- [Assignment]: Among the entries below, find the lines holding "provers" and copy them.

Stored data
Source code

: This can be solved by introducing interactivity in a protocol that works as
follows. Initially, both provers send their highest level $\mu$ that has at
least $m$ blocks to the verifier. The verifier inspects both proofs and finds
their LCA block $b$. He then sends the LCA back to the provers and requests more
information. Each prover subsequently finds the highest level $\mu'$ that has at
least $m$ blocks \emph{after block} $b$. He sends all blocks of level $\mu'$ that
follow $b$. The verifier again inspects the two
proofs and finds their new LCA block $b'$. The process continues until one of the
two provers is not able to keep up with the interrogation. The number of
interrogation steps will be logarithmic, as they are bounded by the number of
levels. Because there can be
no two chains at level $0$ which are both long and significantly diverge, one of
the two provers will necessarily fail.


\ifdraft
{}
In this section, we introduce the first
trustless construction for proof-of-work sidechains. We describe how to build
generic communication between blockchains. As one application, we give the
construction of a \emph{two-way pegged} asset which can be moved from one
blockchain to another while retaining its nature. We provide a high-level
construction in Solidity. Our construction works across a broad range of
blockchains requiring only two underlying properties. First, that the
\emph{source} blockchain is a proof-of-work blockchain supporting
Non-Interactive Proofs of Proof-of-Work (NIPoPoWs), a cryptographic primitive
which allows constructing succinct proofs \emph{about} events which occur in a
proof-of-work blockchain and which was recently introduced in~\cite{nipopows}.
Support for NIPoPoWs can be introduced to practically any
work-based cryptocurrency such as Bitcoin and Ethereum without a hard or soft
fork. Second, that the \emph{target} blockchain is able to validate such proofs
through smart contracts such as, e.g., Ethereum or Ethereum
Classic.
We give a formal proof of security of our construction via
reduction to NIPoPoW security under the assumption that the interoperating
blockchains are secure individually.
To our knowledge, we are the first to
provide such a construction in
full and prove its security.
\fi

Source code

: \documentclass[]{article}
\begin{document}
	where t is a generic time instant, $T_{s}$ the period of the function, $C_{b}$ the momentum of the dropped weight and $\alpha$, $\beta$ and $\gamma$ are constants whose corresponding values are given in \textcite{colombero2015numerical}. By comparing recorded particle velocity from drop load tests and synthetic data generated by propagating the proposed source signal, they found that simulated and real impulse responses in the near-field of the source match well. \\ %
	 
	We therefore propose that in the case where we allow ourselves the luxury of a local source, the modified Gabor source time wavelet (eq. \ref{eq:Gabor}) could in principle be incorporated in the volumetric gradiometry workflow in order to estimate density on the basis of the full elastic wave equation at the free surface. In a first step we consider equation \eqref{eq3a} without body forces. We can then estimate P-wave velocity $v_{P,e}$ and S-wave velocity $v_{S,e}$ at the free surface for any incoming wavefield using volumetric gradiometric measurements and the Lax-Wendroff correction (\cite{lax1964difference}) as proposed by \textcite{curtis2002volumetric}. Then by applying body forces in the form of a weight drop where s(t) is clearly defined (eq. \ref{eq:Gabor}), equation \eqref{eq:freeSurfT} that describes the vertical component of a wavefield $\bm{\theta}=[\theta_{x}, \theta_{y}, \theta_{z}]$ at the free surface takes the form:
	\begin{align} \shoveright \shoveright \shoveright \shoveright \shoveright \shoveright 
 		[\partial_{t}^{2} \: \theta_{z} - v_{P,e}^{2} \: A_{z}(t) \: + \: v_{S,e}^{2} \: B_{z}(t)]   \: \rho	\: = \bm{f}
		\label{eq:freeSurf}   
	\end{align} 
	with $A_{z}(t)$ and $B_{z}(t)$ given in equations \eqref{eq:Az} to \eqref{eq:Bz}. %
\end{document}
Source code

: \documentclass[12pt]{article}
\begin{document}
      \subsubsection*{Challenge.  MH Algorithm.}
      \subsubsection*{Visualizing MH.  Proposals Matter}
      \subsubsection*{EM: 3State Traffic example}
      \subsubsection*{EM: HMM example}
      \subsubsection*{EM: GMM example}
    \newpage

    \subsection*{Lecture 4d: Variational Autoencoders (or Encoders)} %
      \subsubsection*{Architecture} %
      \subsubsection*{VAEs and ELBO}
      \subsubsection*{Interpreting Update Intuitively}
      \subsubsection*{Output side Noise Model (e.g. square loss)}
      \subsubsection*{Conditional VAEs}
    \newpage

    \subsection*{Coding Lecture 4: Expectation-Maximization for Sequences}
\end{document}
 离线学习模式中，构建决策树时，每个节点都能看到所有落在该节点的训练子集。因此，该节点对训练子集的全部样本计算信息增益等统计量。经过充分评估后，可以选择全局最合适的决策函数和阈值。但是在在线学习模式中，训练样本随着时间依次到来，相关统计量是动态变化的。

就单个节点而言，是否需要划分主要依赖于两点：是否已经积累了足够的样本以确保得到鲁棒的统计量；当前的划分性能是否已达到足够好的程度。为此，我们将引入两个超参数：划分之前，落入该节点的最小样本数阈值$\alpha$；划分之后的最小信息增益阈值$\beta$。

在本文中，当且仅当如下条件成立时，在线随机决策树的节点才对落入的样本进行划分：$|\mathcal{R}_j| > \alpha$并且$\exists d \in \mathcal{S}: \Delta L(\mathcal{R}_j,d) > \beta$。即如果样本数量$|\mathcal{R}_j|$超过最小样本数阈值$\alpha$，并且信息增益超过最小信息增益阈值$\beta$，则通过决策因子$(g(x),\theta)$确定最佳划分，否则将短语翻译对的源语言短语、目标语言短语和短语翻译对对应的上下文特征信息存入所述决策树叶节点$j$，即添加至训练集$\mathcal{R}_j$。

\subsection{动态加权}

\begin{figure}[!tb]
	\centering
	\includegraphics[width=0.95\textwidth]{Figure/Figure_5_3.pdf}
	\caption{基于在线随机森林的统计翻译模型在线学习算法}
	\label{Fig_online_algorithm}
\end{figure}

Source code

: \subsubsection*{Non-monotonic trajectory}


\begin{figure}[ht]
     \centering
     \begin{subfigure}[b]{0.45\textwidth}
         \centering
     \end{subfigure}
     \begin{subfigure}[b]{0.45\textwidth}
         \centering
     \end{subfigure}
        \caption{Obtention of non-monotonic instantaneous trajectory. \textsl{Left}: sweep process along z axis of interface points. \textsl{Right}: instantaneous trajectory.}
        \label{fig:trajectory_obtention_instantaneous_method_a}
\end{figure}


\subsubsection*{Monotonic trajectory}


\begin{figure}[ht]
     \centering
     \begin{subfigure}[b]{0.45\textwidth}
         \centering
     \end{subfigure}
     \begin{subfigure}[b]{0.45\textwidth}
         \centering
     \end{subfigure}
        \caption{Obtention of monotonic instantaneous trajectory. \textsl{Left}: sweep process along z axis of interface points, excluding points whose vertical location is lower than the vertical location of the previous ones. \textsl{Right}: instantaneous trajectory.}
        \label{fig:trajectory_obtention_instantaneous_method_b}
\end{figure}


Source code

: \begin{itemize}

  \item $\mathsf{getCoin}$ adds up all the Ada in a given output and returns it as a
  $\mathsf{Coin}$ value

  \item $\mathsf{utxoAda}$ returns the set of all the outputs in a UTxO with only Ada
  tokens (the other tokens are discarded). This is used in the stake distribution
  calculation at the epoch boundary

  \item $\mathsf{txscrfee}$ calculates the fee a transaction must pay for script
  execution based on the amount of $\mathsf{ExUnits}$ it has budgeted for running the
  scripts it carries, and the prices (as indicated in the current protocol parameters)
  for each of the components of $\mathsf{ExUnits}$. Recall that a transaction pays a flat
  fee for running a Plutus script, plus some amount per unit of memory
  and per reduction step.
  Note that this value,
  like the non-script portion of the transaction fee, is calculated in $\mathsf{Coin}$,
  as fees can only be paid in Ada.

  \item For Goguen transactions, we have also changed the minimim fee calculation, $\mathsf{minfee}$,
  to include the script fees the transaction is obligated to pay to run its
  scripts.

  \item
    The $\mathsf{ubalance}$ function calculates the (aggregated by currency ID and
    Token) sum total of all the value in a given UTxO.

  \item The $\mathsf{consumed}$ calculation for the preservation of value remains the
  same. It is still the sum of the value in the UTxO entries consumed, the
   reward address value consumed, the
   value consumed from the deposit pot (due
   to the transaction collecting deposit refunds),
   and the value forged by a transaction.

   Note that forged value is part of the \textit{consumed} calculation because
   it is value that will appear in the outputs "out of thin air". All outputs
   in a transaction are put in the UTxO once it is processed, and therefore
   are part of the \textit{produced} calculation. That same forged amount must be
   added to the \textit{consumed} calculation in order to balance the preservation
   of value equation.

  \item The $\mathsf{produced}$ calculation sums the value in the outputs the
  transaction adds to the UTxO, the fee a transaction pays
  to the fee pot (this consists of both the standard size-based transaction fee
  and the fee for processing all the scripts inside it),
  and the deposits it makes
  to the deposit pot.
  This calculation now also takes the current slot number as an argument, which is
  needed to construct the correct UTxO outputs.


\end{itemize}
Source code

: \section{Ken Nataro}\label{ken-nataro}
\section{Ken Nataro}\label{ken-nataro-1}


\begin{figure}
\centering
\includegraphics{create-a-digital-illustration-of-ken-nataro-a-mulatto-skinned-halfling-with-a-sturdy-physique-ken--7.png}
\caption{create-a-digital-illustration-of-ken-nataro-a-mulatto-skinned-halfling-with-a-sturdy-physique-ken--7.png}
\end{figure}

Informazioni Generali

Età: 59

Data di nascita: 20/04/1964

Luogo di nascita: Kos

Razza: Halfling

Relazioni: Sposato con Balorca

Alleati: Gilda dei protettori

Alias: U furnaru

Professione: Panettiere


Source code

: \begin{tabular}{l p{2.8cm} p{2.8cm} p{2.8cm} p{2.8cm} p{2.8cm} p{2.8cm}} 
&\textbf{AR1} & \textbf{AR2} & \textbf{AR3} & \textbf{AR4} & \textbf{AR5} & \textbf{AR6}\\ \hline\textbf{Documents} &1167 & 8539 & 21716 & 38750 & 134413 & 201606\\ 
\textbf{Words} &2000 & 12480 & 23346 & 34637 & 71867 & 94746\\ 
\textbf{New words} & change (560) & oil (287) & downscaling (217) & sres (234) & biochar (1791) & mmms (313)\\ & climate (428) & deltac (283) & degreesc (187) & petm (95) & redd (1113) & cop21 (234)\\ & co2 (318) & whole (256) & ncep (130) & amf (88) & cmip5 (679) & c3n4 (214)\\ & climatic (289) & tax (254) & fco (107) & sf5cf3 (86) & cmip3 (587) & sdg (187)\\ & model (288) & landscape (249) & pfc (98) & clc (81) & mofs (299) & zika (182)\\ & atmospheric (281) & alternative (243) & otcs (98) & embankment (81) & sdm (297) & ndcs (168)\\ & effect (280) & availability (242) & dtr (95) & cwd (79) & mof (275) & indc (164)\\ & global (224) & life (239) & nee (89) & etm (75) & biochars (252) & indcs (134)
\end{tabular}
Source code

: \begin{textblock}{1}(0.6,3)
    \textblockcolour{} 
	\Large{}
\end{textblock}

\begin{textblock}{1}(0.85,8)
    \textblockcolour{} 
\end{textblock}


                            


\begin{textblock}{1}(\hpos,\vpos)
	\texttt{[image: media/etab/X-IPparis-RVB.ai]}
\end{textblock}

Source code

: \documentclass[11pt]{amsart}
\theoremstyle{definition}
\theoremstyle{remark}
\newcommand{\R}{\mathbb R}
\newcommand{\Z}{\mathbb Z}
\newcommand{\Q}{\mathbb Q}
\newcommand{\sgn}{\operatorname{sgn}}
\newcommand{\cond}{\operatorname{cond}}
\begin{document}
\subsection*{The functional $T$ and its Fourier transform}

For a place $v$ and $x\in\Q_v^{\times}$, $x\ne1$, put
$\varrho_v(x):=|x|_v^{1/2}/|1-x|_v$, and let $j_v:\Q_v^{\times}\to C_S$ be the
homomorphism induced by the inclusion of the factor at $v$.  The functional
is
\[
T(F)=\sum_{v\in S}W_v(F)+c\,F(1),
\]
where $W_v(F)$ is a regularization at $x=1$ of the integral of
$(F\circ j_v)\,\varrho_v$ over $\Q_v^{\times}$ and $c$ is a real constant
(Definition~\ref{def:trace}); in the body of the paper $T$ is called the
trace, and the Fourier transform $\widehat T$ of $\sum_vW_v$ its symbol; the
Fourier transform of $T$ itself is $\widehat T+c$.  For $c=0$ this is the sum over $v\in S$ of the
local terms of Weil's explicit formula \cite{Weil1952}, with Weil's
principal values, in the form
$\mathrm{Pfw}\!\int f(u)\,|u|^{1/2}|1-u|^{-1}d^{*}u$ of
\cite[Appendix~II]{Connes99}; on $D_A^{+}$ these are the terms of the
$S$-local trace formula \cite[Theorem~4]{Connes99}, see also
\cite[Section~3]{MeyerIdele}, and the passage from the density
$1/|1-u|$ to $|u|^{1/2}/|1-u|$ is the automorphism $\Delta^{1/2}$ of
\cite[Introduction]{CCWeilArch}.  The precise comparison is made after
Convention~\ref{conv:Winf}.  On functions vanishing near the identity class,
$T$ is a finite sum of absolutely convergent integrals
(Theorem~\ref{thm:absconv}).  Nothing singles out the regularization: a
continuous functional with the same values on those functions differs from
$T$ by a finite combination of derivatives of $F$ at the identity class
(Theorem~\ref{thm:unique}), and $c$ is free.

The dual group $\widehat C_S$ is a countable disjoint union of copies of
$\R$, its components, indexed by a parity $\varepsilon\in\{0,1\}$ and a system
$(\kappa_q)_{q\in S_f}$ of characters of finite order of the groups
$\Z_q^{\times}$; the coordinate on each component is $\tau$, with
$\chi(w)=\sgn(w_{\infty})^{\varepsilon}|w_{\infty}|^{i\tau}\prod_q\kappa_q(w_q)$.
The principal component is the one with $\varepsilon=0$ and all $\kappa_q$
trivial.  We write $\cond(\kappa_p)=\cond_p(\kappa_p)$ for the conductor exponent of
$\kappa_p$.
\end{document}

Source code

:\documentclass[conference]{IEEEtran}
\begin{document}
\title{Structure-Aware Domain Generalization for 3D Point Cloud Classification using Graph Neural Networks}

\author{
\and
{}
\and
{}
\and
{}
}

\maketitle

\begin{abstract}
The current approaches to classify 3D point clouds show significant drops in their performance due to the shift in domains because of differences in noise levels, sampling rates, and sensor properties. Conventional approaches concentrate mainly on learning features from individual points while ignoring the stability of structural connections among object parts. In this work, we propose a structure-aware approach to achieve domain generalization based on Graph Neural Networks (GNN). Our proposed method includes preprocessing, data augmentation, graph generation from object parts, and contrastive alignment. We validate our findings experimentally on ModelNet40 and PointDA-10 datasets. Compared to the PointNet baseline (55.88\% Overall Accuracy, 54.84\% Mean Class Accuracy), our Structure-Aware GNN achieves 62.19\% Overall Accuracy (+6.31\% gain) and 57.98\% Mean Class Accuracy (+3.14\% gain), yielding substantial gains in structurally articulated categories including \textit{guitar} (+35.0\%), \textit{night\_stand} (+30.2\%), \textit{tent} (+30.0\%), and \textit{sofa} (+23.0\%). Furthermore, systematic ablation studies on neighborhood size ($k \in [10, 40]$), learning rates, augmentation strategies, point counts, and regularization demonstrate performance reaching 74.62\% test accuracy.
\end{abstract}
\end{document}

- [Solution]:
follows. Initially, both provers send their highest level $\mu$ that has at
their LCA block $b$. He then sends the LCA back to the provers and requests more
two provers is not able to keep up with the interrogation. The number of
the two provers will necessarily fail.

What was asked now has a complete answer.